**DATA PROVIDED:**
_ _ _ _
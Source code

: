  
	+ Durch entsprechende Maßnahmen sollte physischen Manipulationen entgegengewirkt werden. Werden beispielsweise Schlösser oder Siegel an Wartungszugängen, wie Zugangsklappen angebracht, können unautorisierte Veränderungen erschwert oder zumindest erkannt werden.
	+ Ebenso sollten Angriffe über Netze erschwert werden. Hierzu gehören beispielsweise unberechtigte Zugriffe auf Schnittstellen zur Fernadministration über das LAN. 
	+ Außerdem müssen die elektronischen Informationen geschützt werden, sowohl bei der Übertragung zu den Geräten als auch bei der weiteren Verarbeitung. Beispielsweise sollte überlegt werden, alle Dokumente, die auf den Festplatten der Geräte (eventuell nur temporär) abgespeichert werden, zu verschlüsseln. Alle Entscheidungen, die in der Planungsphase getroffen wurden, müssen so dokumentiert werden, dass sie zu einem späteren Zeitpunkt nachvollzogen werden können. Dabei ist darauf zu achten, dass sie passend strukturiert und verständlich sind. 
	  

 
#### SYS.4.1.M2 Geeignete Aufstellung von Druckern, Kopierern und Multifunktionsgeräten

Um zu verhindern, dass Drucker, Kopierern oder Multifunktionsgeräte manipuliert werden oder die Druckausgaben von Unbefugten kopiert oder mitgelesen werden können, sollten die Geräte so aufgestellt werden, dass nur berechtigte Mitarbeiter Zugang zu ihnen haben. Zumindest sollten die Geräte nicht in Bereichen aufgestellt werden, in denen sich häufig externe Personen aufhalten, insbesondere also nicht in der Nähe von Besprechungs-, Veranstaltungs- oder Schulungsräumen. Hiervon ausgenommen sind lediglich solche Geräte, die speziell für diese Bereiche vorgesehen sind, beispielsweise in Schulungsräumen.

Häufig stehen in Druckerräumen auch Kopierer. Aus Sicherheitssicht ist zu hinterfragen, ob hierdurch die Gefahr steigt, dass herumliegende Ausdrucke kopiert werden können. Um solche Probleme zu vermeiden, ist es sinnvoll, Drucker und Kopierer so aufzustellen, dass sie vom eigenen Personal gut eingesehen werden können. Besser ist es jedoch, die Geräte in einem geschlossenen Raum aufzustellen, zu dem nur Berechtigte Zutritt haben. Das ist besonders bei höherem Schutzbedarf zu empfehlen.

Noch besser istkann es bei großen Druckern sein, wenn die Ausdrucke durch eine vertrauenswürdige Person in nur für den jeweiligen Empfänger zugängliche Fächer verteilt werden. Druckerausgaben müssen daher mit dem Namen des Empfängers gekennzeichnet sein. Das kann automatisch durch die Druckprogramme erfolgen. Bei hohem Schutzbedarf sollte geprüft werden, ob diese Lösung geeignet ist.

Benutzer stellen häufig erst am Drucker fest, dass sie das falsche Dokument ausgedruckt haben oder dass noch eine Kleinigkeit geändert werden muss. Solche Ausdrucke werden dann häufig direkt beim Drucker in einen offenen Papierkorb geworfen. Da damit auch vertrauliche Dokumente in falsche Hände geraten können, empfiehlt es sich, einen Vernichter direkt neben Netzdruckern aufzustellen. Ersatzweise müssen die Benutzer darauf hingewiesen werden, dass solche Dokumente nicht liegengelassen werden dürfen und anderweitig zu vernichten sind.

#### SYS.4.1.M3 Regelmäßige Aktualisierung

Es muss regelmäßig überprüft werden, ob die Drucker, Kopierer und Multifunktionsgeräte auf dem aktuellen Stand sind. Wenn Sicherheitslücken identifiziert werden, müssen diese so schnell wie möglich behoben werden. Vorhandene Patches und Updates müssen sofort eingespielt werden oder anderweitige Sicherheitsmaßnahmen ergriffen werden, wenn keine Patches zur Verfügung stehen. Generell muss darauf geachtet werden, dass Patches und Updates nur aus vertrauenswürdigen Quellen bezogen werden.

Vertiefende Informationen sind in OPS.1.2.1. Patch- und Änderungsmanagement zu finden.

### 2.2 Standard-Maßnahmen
_ _ _ _
**INSTRUCTIONS TO FOLLOW:**
Locate the word "wenn" in the records and collect each line it appears in.

**FINISHED TASK:**
Noch besser istkann es bei großen Druckern sein, wenn die Ausdrucke durch eine vertrauenswürdige Person in nur für den jeweiligen Empfänger zugängliche Fächer verteilt werden. Druckerausgaben müssen daher mit dem Namen des Empfängers gekennzeichnet sein. Das kann automatisch durch die Druckprogramme erfolgen. Bei hohem Schutzbedarf sollte geprüft werden, ob diese Lösung geeignet ist.
Es muss regelmäßig überprüft werden, ob die Drucker, Kopierer und Multifunktionsgeräte auf dem aktuellen Stand sind. Wenn Sicherheitslücken identifiziert werden, müssen diese so schnell wie möglich behoben werden. Vorhandene Patches und Updates müssen sofort eingespielt werden oder anderweitige Sicherheitsmaßnahmen ergriffen werden, wenn keine Patches zur Verfügung stehen. Generell muss darauf geachtet werden, dass Patches und Updates nur aus vertrauenswürdigen Quellen bezogen werden.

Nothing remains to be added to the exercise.